## Brief
From the first entry to the last, transcribe everything exactly.

###

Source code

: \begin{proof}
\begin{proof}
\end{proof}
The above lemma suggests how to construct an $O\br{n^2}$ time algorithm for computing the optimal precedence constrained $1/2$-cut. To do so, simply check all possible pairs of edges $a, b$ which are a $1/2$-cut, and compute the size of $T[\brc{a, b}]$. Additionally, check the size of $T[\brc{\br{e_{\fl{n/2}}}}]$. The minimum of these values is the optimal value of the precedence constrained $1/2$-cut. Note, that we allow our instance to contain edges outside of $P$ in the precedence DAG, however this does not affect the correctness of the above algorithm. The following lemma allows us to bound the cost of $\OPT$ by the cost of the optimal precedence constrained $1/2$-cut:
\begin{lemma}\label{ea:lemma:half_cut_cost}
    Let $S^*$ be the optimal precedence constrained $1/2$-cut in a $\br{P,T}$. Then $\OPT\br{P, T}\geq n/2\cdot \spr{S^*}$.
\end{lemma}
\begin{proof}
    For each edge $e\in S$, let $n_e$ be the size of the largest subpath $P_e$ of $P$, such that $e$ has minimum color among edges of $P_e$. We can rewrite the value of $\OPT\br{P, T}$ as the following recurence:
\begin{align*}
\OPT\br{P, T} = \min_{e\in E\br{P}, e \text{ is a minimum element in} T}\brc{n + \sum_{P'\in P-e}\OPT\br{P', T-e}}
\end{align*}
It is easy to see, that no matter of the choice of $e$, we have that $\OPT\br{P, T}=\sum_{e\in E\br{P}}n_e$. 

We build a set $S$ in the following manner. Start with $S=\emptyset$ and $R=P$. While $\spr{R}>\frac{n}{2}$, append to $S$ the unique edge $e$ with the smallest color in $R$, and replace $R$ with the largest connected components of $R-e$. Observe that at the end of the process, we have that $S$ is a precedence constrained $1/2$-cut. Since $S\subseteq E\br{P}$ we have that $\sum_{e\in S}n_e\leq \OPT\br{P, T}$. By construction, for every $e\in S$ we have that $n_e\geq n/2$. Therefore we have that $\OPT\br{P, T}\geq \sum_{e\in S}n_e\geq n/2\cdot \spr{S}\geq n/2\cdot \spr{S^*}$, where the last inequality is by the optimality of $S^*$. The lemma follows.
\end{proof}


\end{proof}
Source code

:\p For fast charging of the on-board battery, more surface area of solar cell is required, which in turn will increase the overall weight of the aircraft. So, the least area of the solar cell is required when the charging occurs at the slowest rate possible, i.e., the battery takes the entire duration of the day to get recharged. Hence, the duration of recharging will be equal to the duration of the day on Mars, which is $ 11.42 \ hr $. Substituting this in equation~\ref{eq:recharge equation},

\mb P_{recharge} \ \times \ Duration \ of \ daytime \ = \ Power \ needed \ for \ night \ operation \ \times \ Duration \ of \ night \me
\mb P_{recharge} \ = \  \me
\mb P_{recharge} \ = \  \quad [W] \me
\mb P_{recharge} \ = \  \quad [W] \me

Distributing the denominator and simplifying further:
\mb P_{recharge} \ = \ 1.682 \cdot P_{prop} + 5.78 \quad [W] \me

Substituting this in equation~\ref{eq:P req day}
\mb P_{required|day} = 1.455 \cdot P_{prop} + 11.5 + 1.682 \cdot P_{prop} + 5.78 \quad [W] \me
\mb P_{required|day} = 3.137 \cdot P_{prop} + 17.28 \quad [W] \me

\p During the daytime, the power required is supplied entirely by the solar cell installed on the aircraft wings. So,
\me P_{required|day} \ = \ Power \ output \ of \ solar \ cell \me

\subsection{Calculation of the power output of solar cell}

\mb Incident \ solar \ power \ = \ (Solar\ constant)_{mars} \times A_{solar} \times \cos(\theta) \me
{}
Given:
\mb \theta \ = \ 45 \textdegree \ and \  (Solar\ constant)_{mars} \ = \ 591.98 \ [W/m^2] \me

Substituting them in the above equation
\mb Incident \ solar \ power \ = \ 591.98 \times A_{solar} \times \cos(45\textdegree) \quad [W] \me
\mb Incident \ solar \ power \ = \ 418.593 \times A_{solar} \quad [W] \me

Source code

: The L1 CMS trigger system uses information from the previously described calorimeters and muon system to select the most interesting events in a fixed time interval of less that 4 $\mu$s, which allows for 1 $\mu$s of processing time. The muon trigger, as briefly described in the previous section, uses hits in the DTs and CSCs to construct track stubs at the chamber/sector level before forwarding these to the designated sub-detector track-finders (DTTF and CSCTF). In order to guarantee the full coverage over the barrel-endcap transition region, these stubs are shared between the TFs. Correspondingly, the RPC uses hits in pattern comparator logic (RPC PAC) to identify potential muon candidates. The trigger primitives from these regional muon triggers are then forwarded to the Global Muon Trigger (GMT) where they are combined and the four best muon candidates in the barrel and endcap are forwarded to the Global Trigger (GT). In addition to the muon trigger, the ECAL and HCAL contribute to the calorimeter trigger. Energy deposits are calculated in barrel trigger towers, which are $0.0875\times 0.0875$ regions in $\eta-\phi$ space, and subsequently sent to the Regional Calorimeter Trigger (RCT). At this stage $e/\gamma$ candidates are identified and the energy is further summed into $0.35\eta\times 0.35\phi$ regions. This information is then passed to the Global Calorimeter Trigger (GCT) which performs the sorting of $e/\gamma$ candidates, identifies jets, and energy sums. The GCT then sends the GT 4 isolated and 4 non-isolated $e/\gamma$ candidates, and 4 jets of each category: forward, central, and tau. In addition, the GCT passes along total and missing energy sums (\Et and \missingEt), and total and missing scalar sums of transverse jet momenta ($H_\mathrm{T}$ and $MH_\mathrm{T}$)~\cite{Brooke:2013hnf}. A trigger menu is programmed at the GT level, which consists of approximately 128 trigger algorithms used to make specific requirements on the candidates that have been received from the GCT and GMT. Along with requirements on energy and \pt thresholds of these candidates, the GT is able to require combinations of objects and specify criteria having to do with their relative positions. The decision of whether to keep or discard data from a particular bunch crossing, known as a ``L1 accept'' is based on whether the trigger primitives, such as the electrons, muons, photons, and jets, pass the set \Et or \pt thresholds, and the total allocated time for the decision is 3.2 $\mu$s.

###

## Answer area
Source code

: \begin{proof}
\begin{proof}
\end{proof}
The above lemma suggests how to construct an $O\br{n^2}$ time algorithm for computing the optimal precedence constrained $1/2$-cut. To do so, simply check all possible pairs of edges $a, b$ which are a $1/2$-cut, and compute the size of $T[\brc{a, b}]$. Additionally, check the size of $T[\brc{\br{e_{\fl{n/2}}}}]$. The minimum of these values is the optimal value of the precedence constrained $1/2$-cut. Note, that we allow our instance to contain edges outside of $P$ in the precedence DAG, however this does not affect the correctness of the above algorithm. The following lemma allows us to bound the cost of $\OPT$ by the cost of the optimal precedence constrained $1/2$-cut:
\begin{lemma}\label{ea:lemma:half_cut_cost}
    Let $S^*$ be the optimal precedence constrained $1/2$-cut in a $\br{P,T}$. Then $\OPT\br{P, T}\geq n/2\cdot \spr{S^*}$.
\end{lemma}
\begin{proof}
    For each edge $e\in S$, let $n_e$ be the size of the largest subpath $P_e$ of $P$, such that $e$ has minimum color among edges of $P_e$. We can rewrite the value of $\OPT\br{P, T}$ as the following recurence:
\begin{align*}
\OPT\br{P, T} = \min_{e\in E\br{P}, e \text{ is a minimum element in} T}\brc{n + \sum_{P'\in P-e}\OPT\br{P', T-e}}
\end{align*}
It is easy to see, that no matter of the choice of $e$, we have that $\OPT\br{P, T}=\sum_{e\in E\br{P}}n_e$. 

We build a set $S$ in the following manner. Start with $S=\emptyset$ and $R=P$. While $\spr{R}>\frac{n}{2}$, append to $S$ the unique edge $e$ with the smallest color in $R$, and replace $R$ with the largest connected components of $R-e$. Observe that at the end of the process, we have that $S$ is a precedence constrained $1/2$-cut. Since $S\subseteq E\br{P}$ we have that $\sum_{e\in S}n_e\leq \OPT\br{P, T}$. By construction, for every $e\in S$ we have that $n_e\geq n/2$. Therefore we have that $\OPT\br{P, T}\geq \sum_{e\in S}n_e\geq n/2\cdot \spr{S}\geq n/2\cdot \spr{S^*}$, where the last inequality is by the optimality of $S^*$. The lemma follows.
\end{proof}


\end{proof}
Source code

:\p For fast charging of the on-board battery, more surface area of solar cell is required, which in turn will increase the overall weight of the aircraft. So, the least area of the solar cell is required when the charging occurs at the slowest rate possible, i.e., the battery takes the entire duration of the day to get recharged. Hence, the duration of recharging will be equal to the duration of the day on Mars, which is $ 11.42 \ hr $. Substituting this in equation~\ref{eq:recharge equation},

\mb P_{recharge} \ \times \ Duration \ of \ daytime \ = \ Power \ needed \ for \ night \ operation \ \times \ Duration \ of \ night \me
\mb P_{recharge} \ = \  \me
\mb P_{recharge} \ = \  \quad [W] \me
\mb P_{recharge} \ = \  \quad [W] \me

Distributing the denominator and simplifying further:
\mb P_{recharge} \ = \ 1.682 \cdot P_{prop} + 5.78 \quad [W] \me

Substituting this in equation~\ref{eq:P req day}
\mb P_{required|day} = 1.455 \cdot P_{prop} + 11.5 + 1.682 \cdot P_{prop} + 5.78 \quad [W] \me
\mb P_{required|day} = 3.137 \cdot P_{prop} + 17.28 \quad [W] \me

\p During the daytime, the power required is supplied entirely by the solar cell installed on the aircraft wings. So,
\me P_{required|day} \ = \ Power \ output \ of \ solar \ cell \me

\subsection{Calculation of the power output of solar cell}

\mb Incident \ solar \ power \ = \ (Solar\ constant)_{mars} \times A_{solar} \times \cos(\theta) \me
{}
Given:
\mb \theta \ = \ 45 \textdegree \ and \  (Solar\ constant)_{mars} \ = \ 591.98 \ [W/m^2] \me

Substituting them in the above equation
\mb Incident \ solar \ power \ = \ 591.98 \times A_{solar} \times \cos(45\textdegree) \quad [W] \me
\mb Incident \ solar \ power \ = \ 418.593 \times A_{solar} \quad [W] \me

Source code

: The L1 CMS trigger system uses information from the previously described calorimeters and muon system to select the most interesting events in a fixed time interval of less that 4 $\mu$s, which allows for 1 $\mu$s of processing time. The muon trigger, as briefly described in the previous section, uses hits in the DTs and CSCs to construct track stubs at the chamber/sector level before forwarding these to the designated sub-detector track-finders (DTTF and CSCTF). In order to guarantee the full coverage over the barrel-endcap transition region, these stubs are shared between the TFs. Correspondingly, the RPC uses hits in pattern comparator logic (RPC PAC) to identify potential muon candidates. The trigger primitives from these regional muon triggers are then forwarded to the Global Muon Trigger (GMT) where they are combined and the four best muon candidates in the barrel and endcap are forwarded to the Global Trigger (GT). In addition to the muon trigger, the ECAL and HCAL contribute to the calorimeter trigger. Energy deposits are calculated in barrel trigger towers, which are $0.0875\times 0.0875$ regions in $\eta-\phi$ space, and subsequently sent to the Regional Calorimeter Trigger (RCT). At this stage $e/\gamma$ candidates are identified and the energy is further summed into $0.35\eta\times 0.35\phi$ regions. This information is then passed to the Global Calorimeter Trigger (GCT) which performs the sorting of $e/\gamma$ candidates, identifies jets, and energy sums. The GCT then sends the GT 4 isolated and 4 non-isolated $e/\gamma$ candidates, and 4 jets of each category: forward, central, and tau. In addition, the GCT passes along total and missing energy sums (\Et and \missingEt), and total and missing scalar sums of transverse jet momenta ($H_\mathrm{T}$ and $MH_\mathrm{T}$)~\cite{Brooke:2013hnf}. A trigger menu is programmed at the GT level, which consists of approximately 128 trigger algorithms used to make specific requirements on the candidates that have been received from the GCT and GMT. Along with requirements on energy and \pt thresholds of these candidates, the GT is able to require combinations of objects and specify criteria having to do with their relative positions. The decision of whether to keep or discard data from a particular bunch crossing, known as a ``L1 accept'' is based on whether the trigger primitives, such as the electrons, muons, photons, and jets, pass the set \Et or \pt thresholds, and the total allocated time for the decision is 3.2 $\mu$s.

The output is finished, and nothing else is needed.